Canadian firm unveils Nova Scotia LNG plans
Gary Park, Petroleum News Calgary correspondent
Privately held Access Northeast Energy has formally emerged from obscurity with plans for a C$420 million liquefied natural gas terminal in Nova Scotia to supply up to 1 billion cubic feet per day to markets in the U.S. Northeast and Eastern Canada.
The Halifax-based firm, headed by former Shell Canada executive Gordon Hart, said it hopes to start construction on the Bear Head project in early 2005 and make its first deliveries by November 2007 and could expand to 1.25 billion cubic feet per day.

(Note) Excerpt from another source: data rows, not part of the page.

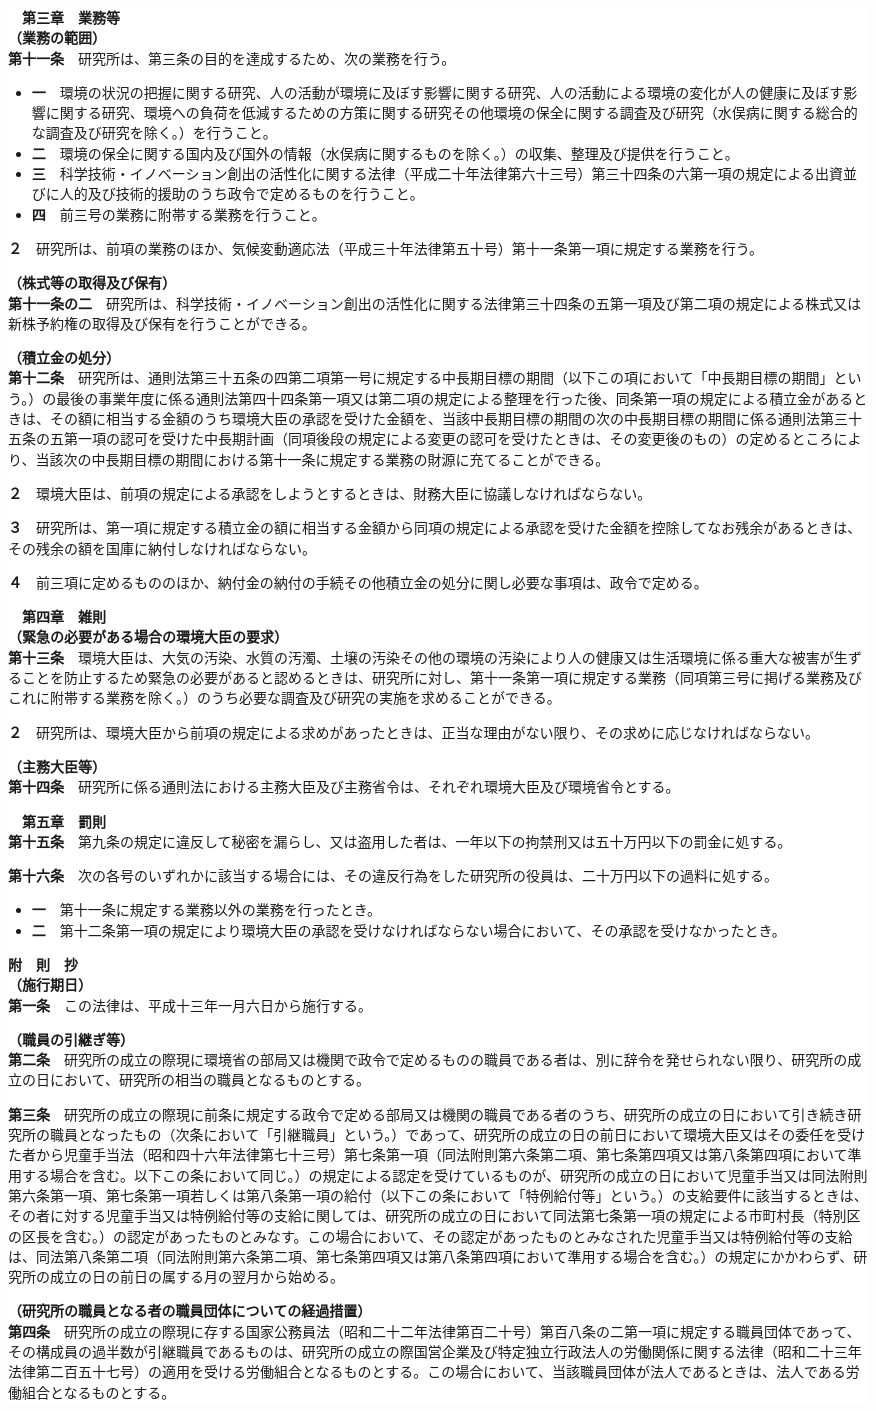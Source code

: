 &emsp;**第三章　業務等**  
**（業務の範囲）**  
**第十一条**　研究所は、第三条の目的を達成するため、次の業務を行う。  
* **一**　環境の状況の把握に関する研究、人の活動が環境に及ぼす影響に関する研究、人の活動による環境の変化が人の健康に及ぼす影響に関する研究、環境への負荷を低減するための方策に関する研究その他環境の保全に関する調査及び研究（水俣病に関する総合的な調査及び研究を除く。）を行うこと。  
* **二**　環境の保全に関する国内及び国外の情報（水俣病に関するものを除く。）の収集、整理及び提供を行うこと。  
* **三**　科学技術・イノベーション創出の活性化に関する法律（平成二十年法律第六十三号）第三十四条の六第一項の規定による出資並びに人的及び技術的援助のうち政令で定めるものを行うこと。  
* **四**　前三号の業務に附帯する業務を行うこと。  
  
**２**　研究所は、前項の業務のほか、気候変動適応法（平成三十年法律第五十号）第十一条第一項に規定する業務を行う。  
  
**（株式等の取得及び保有）**  
**第十一条の二**　研究所は、科学技術・イノベーション創出の活性化に関する法律第三十四条の五第一項及び第二項の規定による株式又は新株予約権の取得及び保有を行うことができる。  
  
**（積立金の処分）**  
**第十二条**　研究所は、通則法第三十五条の四第二項第一号に規定する中長期目標の期間（以下この項において「中長期目標の期間」という。）の最後の事業年度に係る通則法第四十四条第一項又は第二項の規定による整理を行った後、同条第一項の規定による積立金があるときは、その額に相当する金額のうち環境大臣の承認を受けた金額を、当該中長期目標の期間の次の中長期目標の期間に係る通則法第三十五条の五第一項の認可を受けた中長期計画（同項後段の規定による変更の認可を受けたときは、その変更後のもの）の定めるところにより、当該次の中長期目標の期間における第十一条に規定する業務の財源に充てることができる。  
  
**２**　環境大臣は、前項の規定による承認をしようとするときは、財務大臣に協議しなければならない。  
  
**３**　研究所は、第一項に規定する積立金の額に相当する金額から同項の規定による承認を受けた金額を控除してなお残余があるときは、その残余の額を国庫に納付しなければならない。  
  
**４**　前三項に定めるもののほか、納付金の納付の手続その他積立金の処分に関し必要な事項は、政令で定める。  
  
&emsp;**第四章　雑則**  
**（緊急の必要がある場合の環境大臣の要求）**  
**第十三条**　環境大臣は、大気の汚染、水質の汚濁、土壌の汚染その他の環境の汚染により人の健康又は生活環境に係る重大な被害が生ずることを防止するため緊急の必要があると認めるときは、研究所に対し、第十一条第一項に規定する業務（同項第三号に掲げる業務及びこれに附帯する業務を除く。）のうち必要な調査及び研究の実施を求めることができる。  
  
**２**　研究所は、環境大臣から前項の規定による求めがあったときは、正当な理由がない限り、その求めに応じなければならない。  
  
**（主務大臣等）**  
**第十四条**　研究所に係る通則法における主務大臣及び主務省令は、それぞれ環境大臣及び環境省令とする。  
  
&emsp;**第五章　罰則**  
**第十五条**　第九条の規定に違反して秘密を漏らし、又は盗用した者は、一年以下の拘禁刑又は五十万円以下の罰金に処する。  
  
**第十六条**　次の各号のいずれかに該当する場合には、その違反行為をした研究所の役員は、二十万円以下の過料に処する。  
* **一**　第十一条に規定する業務以外の業務を行ったとき。  
* **二**　第十二条第一項の規定により環境大臣の承認を受けなければならない場合において、その承認を受けなかったとき。  
  
**附　則　抄**  
**（施行期日）**  
**第一条**　この法律は、平成十三年一月六日から施行する。  
  
**（職員の引継ぎ等）**  
**第二条**　研究所の成立の際現に環境省の部局又は機関で政令で定めるものの職員である者は、別に辞令を発せられない限り、研究所の成立の日において、研究所の相当の職員となるものとする。  
  
**第三条**　研究所の成立の際現に前条に規定する政令で定める部局又は機関の職員である者のうち、研究所の成立の日において引き続き研究所の職員となったもの（次条において「引継職員」という。）であって、研究所の成立の日の前日において環境大臣又はその委任を受けた者から児童手当法（昭和四十六年法律第七十三号）第七条第一項（同法附則第六条第二項、第七条第四項又は第八条第四項において準用する場合を含む。以下この条において同じ。）の規定による認定を受けているものが、研究所の成立の日において児童手当又は同法附則第六条第一項、第七条第一項若しくは第八条第一項の給付（以下この条において「特例給付等」という。）の支給要件に該当するときは、その者に対する児童手当又は特例給付等の支給に関しては、研究所の成立の日において同法第七条第一項の規定による市町村長（特別区の区長を含む。）の認定があったものとみなす。この場合において、その認定があったものとみなされた児童手当又は特例給付等の支給は、同法第八条第二項（同法附則第六条第二項、第七条第四項又は第八条第四項において準用する場合を含む。）の規定にかかわらず、研究所の成立の日の前日の属する月の翌月から始める。  
  
**（研究所の職員となる者の職員団体についての経過措置）**  
**第四条**　研究所の成立の際現に存する国家公務員法（昭和二十二年法律第百二十号）第百八条の二第一項に規定する職員団体であって、その構成員の過半数が引継職員であるものは、研究所の成立の際国営企業及び特定独立行政法人の労働関係に関する法律（昭和二十三年法律第二百五十七号）の適用を受ける労働組合となるものとする。この場合において、当該職員団体が法人であるときは、法人である労働組合となるものとする。  
  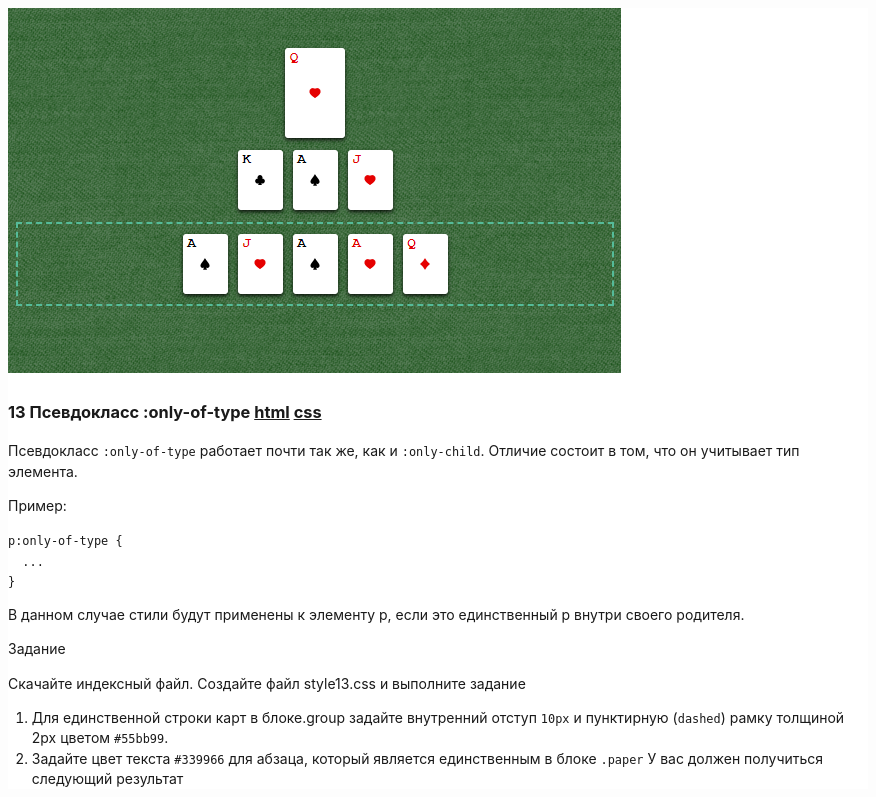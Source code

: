 ![](https://github.com/P0ZITIV-iwns/HTML/blob/main/img/12.png?raw=true)

### 13 Псевдокласс :only-of-type [html](https://github.com/P0ZITIV-iwns/HTML/blob/main/Псевдоклассы%20и%20псевдоэлементы/Task13/index13.html) [css](https://github.com/P0ZITIV-iwns/HTML/blob/main/Псевдоклассы%20и%20псевдоэлементы/Task13/css/style13.css)
Псевдокласс `:only-of-type` работает почти так же, как и `:only-child`. Отличие состоит в том, что он учитывает тип элемента.

Пример:
```
p:only-of-type {
  ...
}
```
В данном случае стили будут применены к элементу p, если это единственный p внутри своего родителя.

Задание

Скачайте индексный файл. Создайте файл style13.css и выполните задание

1. Для единственной строки карт в блоке.group задайте внутренний отступ `10px` и пунктирную (`dashed`) рамку толщиной 2px цветом `#55bb99`.
2. Задайте цвет текста `#339966` для абзаца, который является единственным в блоке `.paper`
У вас должен получиться следующий результат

Access Northeast plans to process LNG from producers anywhere from Norway, to West Africa and Trinidad, Hart said.
He said the real advantage for overseas suppliers is that overseas LNG supply points are on average about 2,500 miles closer to Nova Scotia than to the Gulf of Mexico.
Hart said the terminal will be financed entirely from private sources, probably 30 percent from equity financing and 70 percent debt.
Eventually, Access Northeast hopes to build a second LNG receiving terminal at an undisclosed North American location that won’t be in direct competition with Bear Head, he said.
Privately owned Irving Oil is also in the running to build Canada’s first LNG facility, with plans for a C$500 million project at its crude oil receiving and storage terminal near Saint John, New Brunswick.